Google, of course, makes most of its money from
advertising, and collects personal data aggressively. This reminds me: I
recommend using either Ungoogled Chromium or Firefox as your browser, and
the Ublock Origin extension (which doesn't work on Chrome). Not for
ideological reasons, but because it will make your life a little better.
falling behind
Javascript,
C#, and Rust have all improved a lot over the past 10 years.

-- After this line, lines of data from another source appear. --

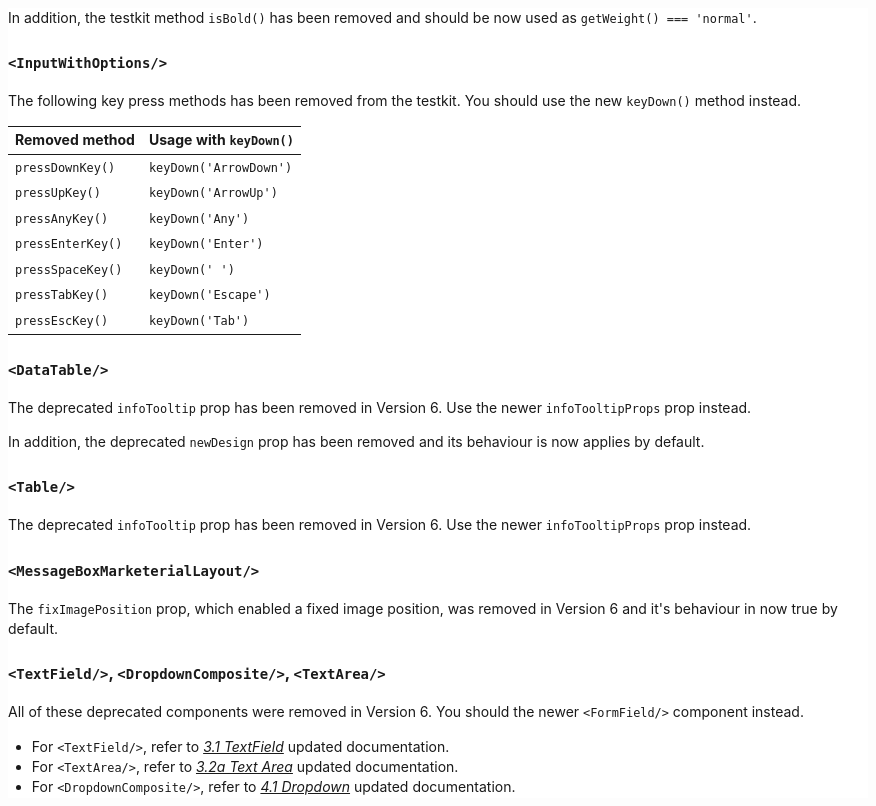 In addition, the testkit method `isBold()` has been removed and should be now used as `getWeight()
=== 'normal'`.

### `<InputWithOptions/>`

The following key press methods has been removed from the testkit. You should use the new
`keyDown()` method instead.

| Removed method | Usage with `keyDown()` |
| :------------- | :--------------------- |
| `pressDownKey()` | `keyDown('ArrowDown')` |
| `pressUpKey()` | `keyDown('ArrowUp')` |
| `pressAnyKey()` | `keyDown('Any')` |
| `pressEnterKey()` | `keyDown('Enter')` |
| `pressSpaceKey()` | `keyDown(' ')` |
| `pressTabKey()` | `keyDown('Escape')` |
| `pressEscKey()` | `keyDown('Tab')` |

### `<DataTable/>`

The deprecated `infoTooltip` prop has been removed in Version 6. Use the newer `infoTooltipProps`
prop instead.

In addition, the deprecated `newDesign` prop has been removed and its behaviour is now applies by
default.

### `<Table/>`

The deprecated `infoTooltip` prop has been removed in Version 6. Use the newer `infoTooltipProps`
prop instead.

### `<MessageBoxMarketerialLayout/>`

The `fixImagePosition` prop, which enabled a fixed image position, was removed in Version 6 and it's
behaviour in now true by default.

### `<TextField/>`, `<DropdownComposite/>`, `<TextArea/>`

All of these deprecated components were removed in Version 6. You should the newer `<FormField/>`
component instead.

- For `<TextField/>`, refer to [_3.1 TextField_](https://wix-wix-style-react.surge.sh/?selectedKind=3.%20Inputs&selectedStory=3.1%20Text%20Field&full=0&addons=0&stories=1&panelRight=0) updated documentation.
- For `<TextArea/>`, refer to [_3.2a Text Area_](https://wix-wix-style-react.surge.sh/?selectedKind=3.%20Inputs&selectedStory=3.2a%20Text%20Area&full=0&addons=0&stories=1&panelRight=0) updated documentation.
- For `<DropdownComposite/>`, refer to [_4.1 Dropdown_](https://wix-wix-style-react.surge.sh/?selectedKind=4.%20Selection&selectedStory=4.1%20Dropdown&full=0&addons=0&stories=1&panelRight=0) updated documentation.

Python has,
compared to those, made little progress.
Javascript got better
Some
ways Javascript improved more than Python include:
Faster compilers.
Companies wanted their browser to be popular, and Javascript performance was
directly linked to browser popularity, so companies put an enormous (for
compilers) amount of money into making Javascript run faster.
Javascript only added let and const in
2015. Yes, that was 10 years ago, but it was 20 years after
the languages was introduced. 20 years of people using var
for everything, and now it's rarely seen.
Optional chaining with x?.y
was introduced in 2020, and now you see it used constantly.
TypeScript now exists. It provides Javascript with a more sophisticated
type system than most typed languages have. It got significant improvements
in 2014 and 2016, and it's now common for Javascript libraries to provide
types.
npm was first released in 2010. It made some improvements over
time, like adding package-lock.json in 2017. It has a lot of libraries now.
npm dependencies
The
existence of npm is both a blessing and a curse - a blessing because it's
easy to use, and a curse because library authors use it too much. Because of
that, Javascript
has
~3x the average dependencies per project of Go, and ~7x the dependency count
of Python.
It was obvious to me that supply-chain attacks were a
security problem. Now they're happening regularly, and companies have
finally started to be aware of that risk. I recommend the following
mitigations:
- Avoid using libraries with many dependencies.
- Use
pnpm, or disable npm install scripts with "npm config set ignore-scripts
true".
- Use pnpm, and set minimumReleaseAge.
conclusion
Python deserves
to go in the dustbin of history alongside COBOL, PHP, and Matlab. I still
have to use it sometimes, but I'd prefer not to.